Question

Annotating Chip Seq: How To Get Enrichment Over Random Background

8

Entering edit mode

12.8 years ago

Ying W ★ 4.3k

I was using HOMER and bedtools (annotateBED with tables from UCSC) to annotate chip-seq peaks and make diagrams where you have X peaks in promoter/intron/exon/upstream/dowstream/etc. However, I would like to create some 'random' reads in the genome to compare against to see if there is enrichment in my chip-seq experiment versus random reads in the genome.

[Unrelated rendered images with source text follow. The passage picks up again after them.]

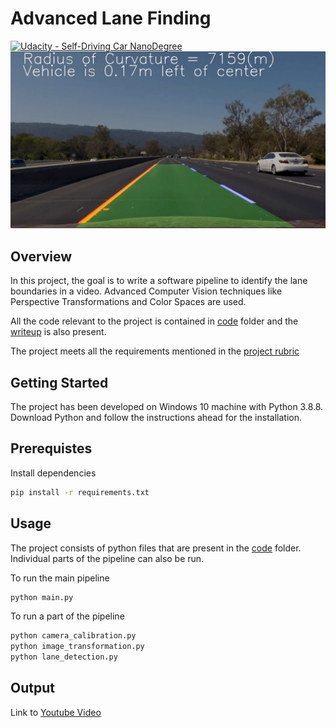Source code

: # **Advanced Lane Finding**
[![Udacity - Self-Driving Car NanoDegree](https://s3.amazonaws.com/udacity-sdc/github/shield-carnd.svg)](http://www.udacity.com/drive)
![Lanes Image](./examples/example_output.jpg)

Overview
---

In this project, the goal is to write a software pipeline to identify the lane boundaries in a video. Advanced Computer Vision techniques like Perspective Transformations and Color Spaces are used.

All the code relevant to the project is contained in [code](./code) folder and the [writeup](./writeup.md) is also present.

The project meets all the requirements mentioned in the [project rubric](https://review.udacity.com/#!/rubrics/571/view)

Getting Started
---

The project has been developed on Windows 10 machine with Python 3.8.8. Download Python and follow the instructions ahead for the installation.

## Prerequistes
Install dependencies

```bash
pip install -r requirements.txt
```

Usage
---

The project consists of python files that are present in the [code](./code) folder. Individual parts of the pipeline can also be run.

To run the main pipeline

```bash
python main.py
```

To run a part of the pipeline

```bash
python camera_calibration.py
python image_transformation.py
python lane_detection.py
```

Output
---

Link to [Youtube Video](https://youtu.be/hrin-qTn4L4)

I would like to know 3 things:

Is there a program out there that would spit out random regions of the human genome?
Have there been statistical tests developed specifically for this comparison?
What are some of the other annotation programs that people use?

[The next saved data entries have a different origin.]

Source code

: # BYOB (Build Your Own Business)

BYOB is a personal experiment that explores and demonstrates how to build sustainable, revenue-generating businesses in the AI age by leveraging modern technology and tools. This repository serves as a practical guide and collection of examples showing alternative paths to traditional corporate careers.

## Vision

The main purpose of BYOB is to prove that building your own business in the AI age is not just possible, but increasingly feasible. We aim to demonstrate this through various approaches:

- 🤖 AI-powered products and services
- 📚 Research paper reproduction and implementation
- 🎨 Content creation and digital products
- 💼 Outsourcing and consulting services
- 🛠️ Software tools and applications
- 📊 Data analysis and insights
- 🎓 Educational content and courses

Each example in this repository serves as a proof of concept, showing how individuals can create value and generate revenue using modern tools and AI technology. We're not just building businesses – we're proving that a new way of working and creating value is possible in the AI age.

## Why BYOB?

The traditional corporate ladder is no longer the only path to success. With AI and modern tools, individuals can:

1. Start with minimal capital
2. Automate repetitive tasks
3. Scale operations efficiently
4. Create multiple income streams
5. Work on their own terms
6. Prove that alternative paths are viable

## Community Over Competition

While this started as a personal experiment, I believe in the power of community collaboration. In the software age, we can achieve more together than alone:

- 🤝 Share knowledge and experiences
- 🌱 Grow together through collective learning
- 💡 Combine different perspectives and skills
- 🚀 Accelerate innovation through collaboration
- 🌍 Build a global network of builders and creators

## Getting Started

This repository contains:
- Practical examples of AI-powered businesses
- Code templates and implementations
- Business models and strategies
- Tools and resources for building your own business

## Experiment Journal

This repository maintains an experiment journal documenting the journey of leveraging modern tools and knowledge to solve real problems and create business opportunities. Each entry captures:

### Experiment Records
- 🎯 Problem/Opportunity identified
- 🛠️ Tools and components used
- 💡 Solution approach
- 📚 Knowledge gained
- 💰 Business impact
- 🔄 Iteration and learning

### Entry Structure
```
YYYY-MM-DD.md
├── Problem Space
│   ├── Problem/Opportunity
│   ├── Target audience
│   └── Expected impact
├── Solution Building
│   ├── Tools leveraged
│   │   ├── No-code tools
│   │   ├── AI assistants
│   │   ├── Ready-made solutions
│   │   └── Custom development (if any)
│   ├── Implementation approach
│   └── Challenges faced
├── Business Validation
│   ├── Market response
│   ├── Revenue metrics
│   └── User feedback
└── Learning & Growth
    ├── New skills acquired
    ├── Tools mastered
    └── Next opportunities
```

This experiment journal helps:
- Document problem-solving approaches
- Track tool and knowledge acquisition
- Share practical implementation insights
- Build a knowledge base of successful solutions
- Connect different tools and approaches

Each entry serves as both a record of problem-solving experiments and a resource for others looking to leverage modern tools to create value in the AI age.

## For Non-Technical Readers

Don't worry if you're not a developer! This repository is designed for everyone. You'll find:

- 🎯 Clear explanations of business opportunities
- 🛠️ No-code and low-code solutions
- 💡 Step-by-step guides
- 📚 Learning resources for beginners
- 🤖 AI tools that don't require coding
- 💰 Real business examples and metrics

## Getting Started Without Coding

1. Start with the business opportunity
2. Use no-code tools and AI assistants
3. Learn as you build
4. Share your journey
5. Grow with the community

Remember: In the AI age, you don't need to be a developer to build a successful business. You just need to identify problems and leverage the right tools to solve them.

For the 1st point, I know it is not hard to write something that would dump out 100-mers across the genome randomly (since i am using +/-50bp from chip-seq peak) but the better way to do this would be to take into account mappibility and gc bias right? I am using 36bp Illumina reads but I'm not really looking for a Illumina read simulator. I don't really want to reinvent the wheel since I'm sure somebody out there has already solved this and was hoping someone here would point me towards the right direction.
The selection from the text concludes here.